──────── Input data ────────

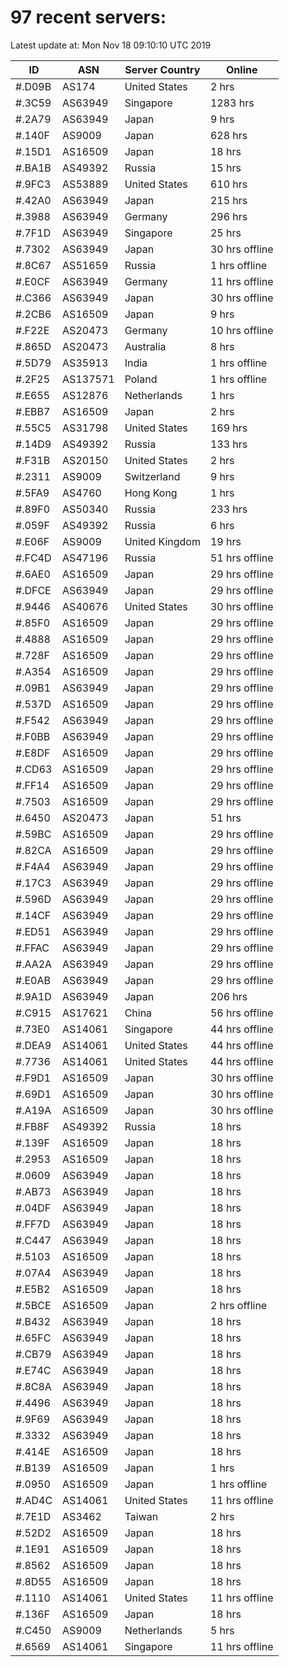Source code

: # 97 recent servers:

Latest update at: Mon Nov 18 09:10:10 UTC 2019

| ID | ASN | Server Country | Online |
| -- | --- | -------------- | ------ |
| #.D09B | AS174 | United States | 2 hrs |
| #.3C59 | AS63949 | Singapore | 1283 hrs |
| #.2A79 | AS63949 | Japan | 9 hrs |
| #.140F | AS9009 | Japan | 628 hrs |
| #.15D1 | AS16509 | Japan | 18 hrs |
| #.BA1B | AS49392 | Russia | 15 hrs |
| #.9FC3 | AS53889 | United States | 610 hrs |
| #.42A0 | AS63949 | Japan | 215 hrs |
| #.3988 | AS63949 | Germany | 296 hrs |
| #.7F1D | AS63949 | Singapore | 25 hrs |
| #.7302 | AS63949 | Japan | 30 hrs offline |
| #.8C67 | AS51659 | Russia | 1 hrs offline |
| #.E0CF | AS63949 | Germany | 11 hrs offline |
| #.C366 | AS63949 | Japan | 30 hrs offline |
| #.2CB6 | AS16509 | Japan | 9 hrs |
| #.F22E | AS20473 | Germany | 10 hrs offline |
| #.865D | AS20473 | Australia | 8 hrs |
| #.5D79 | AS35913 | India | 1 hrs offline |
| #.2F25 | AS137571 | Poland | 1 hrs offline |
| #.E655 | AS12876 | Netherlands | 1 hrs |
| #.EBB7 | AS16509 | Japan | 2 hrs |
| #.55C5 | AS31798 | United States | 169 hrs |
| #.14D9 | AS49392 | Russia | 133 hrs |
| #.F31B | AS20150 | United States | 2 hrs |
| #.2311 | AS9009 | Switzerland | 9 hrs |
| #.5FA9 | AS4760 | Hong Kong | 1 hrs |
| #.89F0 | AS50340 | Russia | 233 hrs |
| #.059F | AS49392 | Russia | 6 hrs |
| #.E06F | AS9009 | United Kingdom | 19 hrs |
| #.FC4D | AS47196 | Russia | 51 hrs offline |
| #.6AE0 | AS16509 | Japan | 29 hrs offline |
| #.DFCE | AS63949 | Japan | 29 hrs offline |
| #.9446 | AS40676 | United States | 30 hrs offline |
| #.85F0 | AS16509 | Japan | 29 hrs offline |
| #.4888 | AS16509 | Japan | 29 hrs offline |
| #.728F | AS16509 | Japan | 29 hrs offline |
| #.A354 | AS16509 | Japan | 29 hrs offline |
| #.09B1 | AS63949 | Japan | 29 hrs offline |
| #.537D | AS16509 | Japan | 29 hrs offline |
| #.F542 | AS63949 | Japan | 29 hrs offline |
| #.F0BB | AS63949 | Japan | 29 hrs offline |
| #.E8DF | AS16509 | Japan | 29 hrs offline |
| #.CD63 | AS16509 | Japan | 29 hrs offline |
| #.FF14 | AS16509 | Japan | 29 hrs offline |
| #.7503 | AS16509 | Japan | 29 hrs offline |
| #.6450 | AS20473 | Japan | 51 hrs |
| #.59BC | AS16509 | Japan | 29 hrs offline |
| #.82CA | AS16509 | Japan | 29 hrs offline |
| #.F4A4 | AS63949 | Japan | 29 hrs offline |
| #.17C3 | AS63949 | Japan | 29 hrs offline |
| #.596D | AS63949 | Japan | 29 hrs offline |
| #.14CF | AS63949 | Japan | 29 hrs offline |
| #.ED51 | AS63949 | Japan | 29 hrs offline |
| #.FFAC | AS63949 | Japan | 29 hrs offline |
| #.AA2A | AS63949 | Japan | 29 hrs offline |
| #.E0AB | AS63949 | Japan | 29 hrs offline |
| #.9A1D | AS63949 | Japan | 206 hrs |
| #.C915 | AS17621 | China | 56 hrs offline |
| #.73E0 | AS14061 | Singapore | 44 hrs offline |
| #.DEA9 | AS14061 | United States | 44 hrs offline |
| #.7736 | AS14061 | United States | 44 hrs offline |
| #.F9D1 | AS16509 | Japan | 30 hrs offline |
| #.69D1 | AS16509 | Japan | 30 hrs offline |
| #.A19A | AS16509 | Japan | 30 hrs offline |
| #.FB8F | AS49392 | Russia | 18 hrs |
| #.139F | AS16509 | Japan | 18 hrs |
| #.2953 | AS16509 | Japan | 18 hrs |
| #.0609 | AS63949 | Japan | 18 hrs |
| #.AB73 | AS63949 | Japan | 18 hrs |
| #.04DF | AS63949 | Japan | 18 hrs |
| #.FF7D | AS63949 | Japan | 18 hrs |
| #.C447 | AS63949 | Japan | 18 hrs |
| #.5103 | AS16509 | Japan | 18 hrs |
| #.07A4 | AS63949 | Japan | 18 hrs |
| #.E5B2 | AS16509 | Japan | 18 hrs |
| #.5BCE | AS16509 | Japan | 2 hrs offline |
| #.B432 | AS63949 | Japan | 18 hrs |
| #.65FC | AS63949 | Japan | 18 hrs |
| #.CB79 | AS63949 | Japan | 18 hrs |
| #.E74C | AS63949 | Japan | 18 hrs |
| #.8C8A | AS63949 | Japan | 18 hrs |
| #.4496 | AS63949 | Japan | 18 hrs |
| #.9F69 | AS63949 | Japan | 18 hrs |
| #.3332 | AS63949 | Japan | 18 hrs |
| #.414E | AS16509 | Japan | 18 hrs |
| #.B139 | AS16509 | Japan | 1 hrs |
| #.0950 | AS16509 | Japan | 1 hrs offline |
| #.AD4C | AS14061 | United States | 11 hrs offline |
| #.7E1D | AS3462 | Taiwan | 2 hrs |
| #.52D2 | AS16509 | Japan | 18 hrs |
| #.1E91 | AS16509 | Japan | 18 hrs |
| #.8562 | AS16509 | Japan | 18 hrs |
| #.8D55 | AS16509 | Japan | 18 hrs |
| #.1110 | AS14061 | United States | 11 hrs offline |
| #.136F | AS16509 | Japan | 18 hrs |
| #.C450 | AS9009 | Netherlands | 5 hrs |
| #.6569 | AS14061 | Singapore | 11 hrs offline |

────────
──────── Input data ────────

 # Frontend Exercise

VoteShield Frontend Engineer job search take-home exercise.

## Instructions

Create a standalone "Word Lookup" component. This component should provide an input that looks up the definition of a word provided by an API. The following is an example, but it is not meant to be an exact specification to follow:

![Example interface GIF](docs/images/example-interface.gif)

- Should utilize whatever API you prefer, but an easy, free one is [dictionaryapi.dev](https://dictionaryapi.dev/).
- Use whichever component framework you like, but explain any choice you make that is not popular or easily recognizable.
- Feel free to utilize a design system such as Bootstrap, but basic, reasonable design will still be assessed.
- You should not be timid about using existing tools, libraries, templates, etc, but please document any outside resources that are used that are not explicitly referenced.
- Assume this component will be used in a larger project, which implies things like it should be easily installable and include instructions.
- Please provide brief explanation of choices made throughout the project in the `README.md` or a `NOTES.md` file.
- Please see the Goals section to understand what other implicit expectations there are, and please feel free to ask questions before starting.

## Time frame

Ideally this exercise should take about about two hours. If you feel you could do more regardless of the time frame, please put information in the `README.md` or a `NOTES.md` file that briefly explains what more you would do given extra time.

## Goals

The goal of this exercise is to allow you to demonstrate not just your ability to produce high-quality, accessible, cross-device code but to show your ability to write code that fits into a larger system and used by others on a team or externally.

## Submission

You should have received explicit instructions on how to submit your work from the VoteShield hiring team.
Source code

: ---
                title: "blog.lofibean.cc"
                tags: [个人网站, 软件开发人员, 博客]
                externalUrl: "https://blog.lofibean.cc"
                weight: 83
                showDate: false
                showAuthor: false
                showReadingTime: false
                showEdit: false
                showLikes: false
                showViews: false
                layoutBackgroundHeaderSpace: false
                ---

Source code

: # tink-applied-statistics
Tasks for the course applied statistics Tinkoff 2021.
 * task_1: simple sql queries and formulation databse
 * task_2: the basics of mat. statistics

────────
──────── Input data ────────

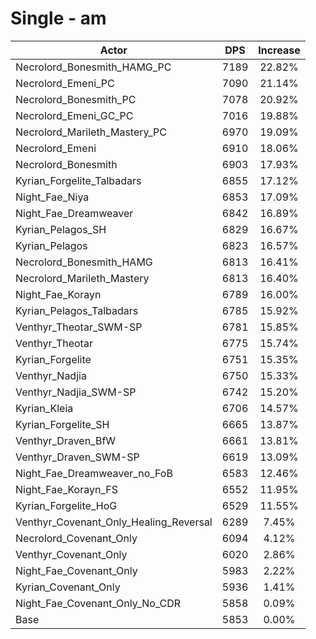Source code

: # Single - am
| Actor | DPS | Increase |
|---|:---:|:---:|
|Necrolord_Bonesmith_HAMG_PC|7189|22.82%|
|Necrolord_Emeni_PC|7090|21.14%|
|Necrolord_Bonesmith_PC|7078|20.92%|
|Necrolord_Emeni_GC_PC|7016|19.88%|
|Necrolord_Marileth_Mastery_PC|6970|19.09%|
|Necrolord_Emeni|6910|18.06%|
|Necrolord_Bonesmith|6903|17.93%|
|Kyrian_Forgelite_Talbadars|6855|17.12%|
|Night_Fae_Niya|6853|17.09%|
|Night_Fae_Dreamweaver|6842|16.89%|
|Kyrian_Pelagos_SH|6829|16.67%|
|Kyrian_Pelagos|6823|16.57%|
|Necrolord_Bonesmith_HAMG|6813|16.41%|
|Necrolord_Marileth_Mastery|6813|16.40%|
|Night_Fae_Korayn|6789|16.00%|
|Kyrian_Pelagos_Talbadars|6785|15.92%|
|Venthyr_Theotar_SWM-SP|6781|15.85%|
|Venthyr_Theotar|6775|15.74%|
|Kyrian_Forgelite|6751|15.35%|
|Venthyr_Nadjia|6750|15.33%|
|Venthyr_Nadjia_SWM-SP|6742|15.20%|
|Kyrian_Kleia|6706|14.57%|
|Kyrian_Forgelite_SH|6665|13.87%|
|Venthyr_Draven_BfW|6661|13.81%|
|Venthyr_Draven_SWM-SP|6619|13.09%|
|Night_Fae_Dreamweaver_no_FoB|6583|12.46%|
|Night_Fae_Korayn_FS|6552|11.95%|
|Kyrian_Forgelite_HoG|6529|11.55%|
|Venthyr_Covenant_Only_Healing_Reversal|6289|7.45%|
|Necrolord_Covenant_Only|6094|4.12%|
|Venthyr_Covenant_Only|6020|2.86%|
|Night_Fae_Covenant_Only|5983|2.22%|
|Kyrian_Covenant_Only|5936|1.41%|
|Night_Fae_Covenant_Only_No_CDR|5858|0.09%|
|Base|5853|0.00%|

────────

## What is required
Your answer should consist only of the lines above between the line holding "#.CD63 | AS16509" and the line holding "#.AB73 | AS63949", inclusive, each transcribed exactly.

## Written response
| #.CD63 | AS16509 | Japan | 29 hrs offline |
| #.FF14 | AS16509 | Japan | 29 hrs offline |
| #.7503 | AS16509 | Japan | 29 hrs offline |
| #.6450 | AS20473 | Japan | 51 hrs |
| #.59BC | AS16509 | Japan | 29 hrs offline |
| #.82CA | AS16509 | Japan | 29 hrs offline |
| #.F4A4 | AS63949 | Japan | 29 hrs offline |
| #.17C3 | AS63949 | Japan | 29 hrs offline |
| #.596D | AS63949 | Japan | 29 hrs offline |
| #.14CF | AS63949 | Japan | 29 hrs offline |
| #.ED51 | AS63949 | Japan | 29 hrs offline |
| #.FFAC | AS63949 | Japan | 29 hrs offline |
| #.AA2A | AS63949 | Japan | 29 hrs offline |
| #.E0AB | AS63949 | Japan | 29 hrs offline |
| #.9A1D | AS63949 | Japan | 206 hrs |
| #.C915 | AS17621 | China | 56 hrs offline |
| #.73E0 | AS14061 | Singapore | 44 hrs offline |
| #.DEA9 | AS14061 | United States | 44 hrs offline |
| #.7736 | AS14061 | United States | 44 hrs offline |
| #.F9D1 | AS16509 | Japan | 30 hrs offline |
| #.69D1 | AS16509 | Japan | 30 hrs offline |
| #.A19A | AS16509 | Japan | 30 hrs offline |
| #.FB8F | AS49392 | Russia | 18 hrs |
| #.139F | AS16509 | Japan | 18 hrs |
| #.2953 | AS16509 | Japan | 18 hrs |
| #.0609 | AS63949 | Japan | 18 hrs |
| #.AB73 | AS63949 | Japan | 18 hrs |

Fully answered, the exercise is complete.